__DATA TO EXAMINE__:
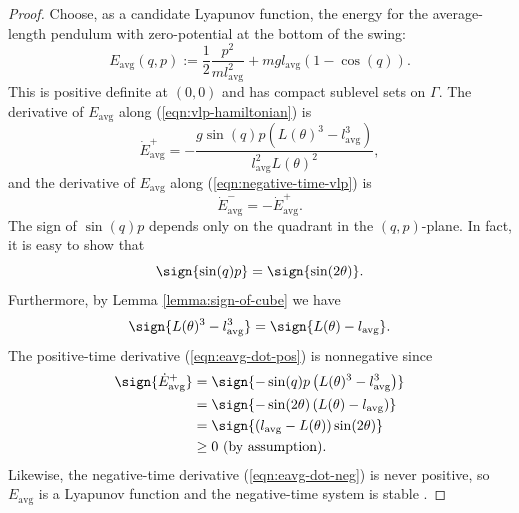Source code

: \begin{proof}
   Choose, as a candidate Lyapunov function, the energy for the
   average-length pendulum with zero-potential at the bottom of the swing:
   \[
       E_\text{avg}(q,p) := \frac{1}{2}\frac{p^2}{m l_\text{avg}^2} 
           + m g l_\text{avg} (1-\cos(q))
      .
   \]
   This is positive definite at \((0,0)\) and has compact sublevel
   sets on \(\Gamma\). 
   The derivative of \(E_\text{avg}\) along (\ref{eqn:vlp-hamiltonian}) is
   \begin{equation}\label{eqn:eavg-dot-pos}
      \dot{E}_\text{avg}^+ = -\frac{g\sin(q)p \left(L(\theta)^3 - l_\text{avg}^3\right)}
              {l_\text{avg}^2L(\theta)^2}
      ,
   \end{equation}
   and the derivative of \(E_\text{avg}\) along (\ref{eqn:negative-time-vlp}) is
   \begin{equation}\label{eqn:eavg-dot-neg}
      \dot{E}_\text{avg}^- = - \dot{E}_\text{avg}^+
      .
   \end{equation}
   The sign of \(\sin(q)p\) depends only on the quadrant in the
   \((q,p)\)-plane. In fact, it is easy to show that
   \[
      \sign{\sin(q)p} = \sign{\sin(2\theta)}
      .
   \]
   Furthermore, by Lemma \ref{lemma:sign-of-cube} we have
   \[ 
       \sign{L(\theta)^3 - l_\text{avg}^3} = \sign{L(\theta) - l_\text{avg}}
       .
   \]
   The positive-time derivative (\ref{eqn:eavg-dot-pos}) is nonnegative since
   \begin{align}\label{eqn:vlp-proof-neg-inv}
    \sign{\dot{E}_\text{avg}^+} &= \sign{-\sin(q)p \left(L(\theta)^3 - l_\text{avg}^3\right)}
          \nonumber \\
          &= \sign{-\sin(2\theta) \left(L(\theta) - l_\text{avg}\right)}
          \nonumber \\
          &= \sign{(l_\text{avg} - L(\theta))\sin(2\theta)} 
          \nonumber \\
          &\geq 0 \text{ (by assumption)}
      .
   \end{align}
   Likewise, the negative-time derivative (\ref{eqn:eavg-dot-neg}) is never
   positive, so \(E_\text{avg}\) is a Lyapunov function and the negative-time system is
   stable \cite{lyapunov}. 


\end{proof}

---

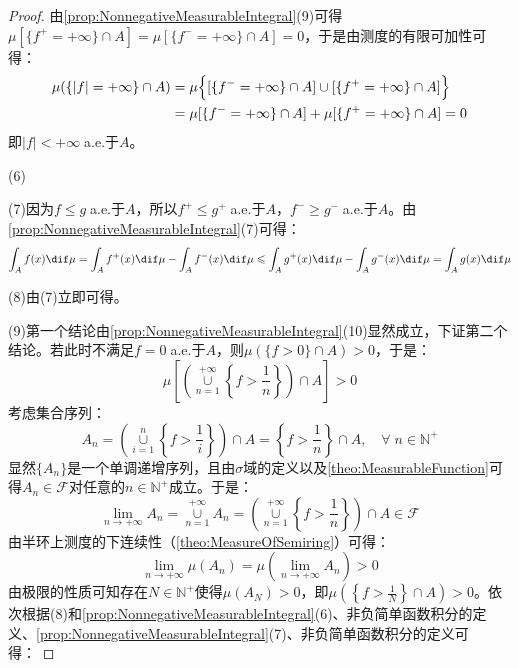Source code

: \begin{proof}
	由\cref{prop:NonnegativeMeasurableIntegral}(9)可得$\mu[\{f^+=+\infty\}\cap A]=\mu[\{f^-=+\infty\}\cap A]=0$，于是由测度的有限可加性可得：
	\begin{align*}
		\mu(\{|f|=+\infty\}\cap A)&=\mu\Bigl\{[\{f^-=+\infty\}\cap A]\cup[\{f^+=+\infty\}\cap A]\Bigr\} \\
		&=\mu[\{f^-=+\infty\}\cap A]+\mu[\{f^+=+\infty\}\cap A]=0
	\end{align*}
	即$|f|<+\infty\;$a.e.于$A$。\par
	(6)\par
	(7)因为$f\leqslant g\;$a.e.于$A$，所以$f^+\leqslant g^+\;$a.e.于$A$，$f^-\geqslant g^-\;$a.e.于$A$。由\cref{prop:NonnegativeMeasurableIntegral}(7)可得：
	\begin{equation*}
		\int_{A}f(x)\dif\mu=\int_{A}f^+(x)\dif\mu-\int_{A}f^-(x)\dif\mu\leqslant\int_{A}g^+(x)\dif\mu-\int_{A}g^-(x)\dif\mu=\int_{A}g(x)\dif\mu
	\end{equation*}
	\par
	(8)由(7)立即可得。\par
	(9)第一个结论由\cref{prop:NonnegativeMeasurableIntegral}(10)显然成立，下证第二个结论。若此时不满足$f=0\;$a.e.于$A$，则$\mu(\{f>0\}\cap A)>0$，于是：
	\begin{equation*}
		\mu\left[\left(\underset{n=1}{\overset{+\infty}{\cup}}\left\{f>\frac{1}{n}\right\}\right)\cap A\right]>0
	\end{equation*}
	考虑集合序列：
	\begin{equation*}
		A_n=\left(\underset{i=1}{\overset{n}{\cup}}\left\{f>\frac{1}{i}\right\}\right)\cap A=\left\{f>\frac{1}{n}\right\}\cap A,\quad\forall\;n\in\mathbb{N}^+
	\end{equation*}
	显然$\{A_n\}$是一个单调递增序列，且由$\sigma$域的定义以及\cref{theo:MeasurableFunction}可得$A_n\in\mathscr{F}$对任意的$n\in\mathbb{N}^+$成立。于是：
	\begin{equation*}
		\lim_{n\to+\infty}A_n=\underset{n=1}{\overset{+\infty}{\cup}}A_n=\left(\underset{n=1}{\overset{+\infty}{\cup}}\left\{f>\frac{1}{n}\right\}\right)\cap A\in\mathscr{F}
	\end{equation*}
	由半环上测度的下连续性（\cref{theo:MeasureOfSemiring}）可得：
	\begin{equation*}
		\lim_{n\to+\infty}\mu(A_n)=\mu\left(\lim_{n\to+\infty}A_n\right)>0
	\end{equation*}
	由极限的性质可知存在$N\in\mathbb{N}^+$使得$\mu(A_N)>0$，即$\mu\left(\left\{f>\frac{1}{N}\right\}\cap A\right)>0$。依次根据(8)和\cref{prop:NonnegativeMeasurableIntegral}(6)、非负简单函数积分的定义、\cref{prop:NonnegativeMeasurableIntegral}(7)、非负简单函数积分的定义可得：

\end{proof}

__WHAT THE TASK REQUIRES__: Which lines in the listing above hold the word "infty"? Show each of them.

__ANSWER AREA__:
	由\cref{prop:NonnegativeMeasurableIntegral}(9)可得$\mu[\{f^+=+\infty\}\cap A]=\mu[\{f^-=+\infty\}\cap A]=0$，于是由测度的有限可加性可得：
		\mu(\{|f|=+\infty\}\cap A)&=\mu\Bigl\{[\{f^-=+\infty\}\cap A]\cup[\{f^+=+\infty\}\cap A]\Bigr\} \\
		&=\mu[\{f^-=+\infty\}\cap A]+\mu[\{f^+=+\infty\}\cap A]=0
	即$|f|<+\infty\;$a.e.于$A$。\par
		\mu\left[\left(\underset{n=1}{\overset{+\infty}{\cup}}\left\{f>\frac{1}{n}\right\}\right)\cap A\right]>0
		\lim_{n\to+\infty}A_n=\underset{n=1}{\overset{+\infty}{\cup}}A_n=\left(\underset{n=1}{\overset{+\infty}{\cup}}\left\{f>\frac{1}{n}\right\}\right)\cap A\in\mathscr{F}
		\lim_{n\to+\infty}\mu(A_n)=\mu\left(\lim_{n\to+\infty}A_n\right)>0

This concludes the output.